───── GIVEN DATA ─────

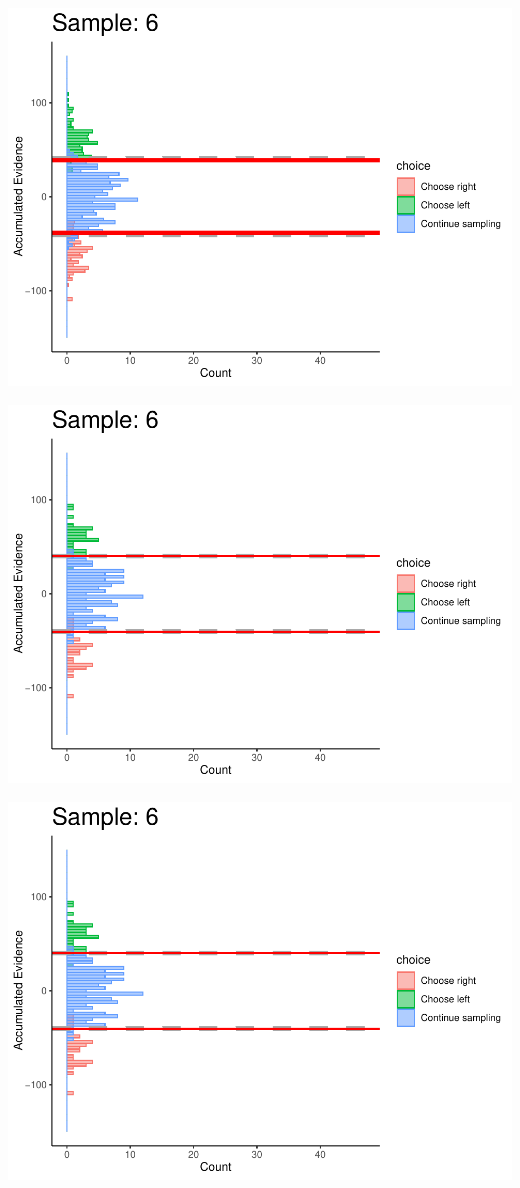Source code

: \documentclass[
]{book}
\begin{document}
\begin{center}\includegraphics[width=0.8\linewidth]{LateNightBayes_files/figure-latex/collapsing_dcb-50} \end{center}

\begin{center}\includegraphics[width=0.8\linewidth]{LateNightBayes_files/figure-latex/collapsing_dcb-51} \end{center}

\begin{center}\includegraphics[width=0.8\linewidth]{LateNightBayes_files/figure-latex/collapsing_dcb-52} \end{center}
\end{document}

─────

**PROBLEM:** Repeat the records in full, exactly as they appear, but with the pictures removed.

**ANSWER FOR THE TASK:**
Source code

: \documentclass[
]{book}
\begin{document}
\begin{center}\includegraphics[width=0.8\linewidth]{LateNightBayes_files/figure-latex/collapsing_dcb-50} \end{center}

\begin{center}\includegraphics[width=0.8\linewidth]{LateNightBayes_files/figure-latex/collapsing_dcb-51} \end{center}

\begin{center}\includegraphics[width=0.8\linewidth]{LateNightBayes_files/figure-latex/collapsing_dcb-52} \end{center}
\end{document}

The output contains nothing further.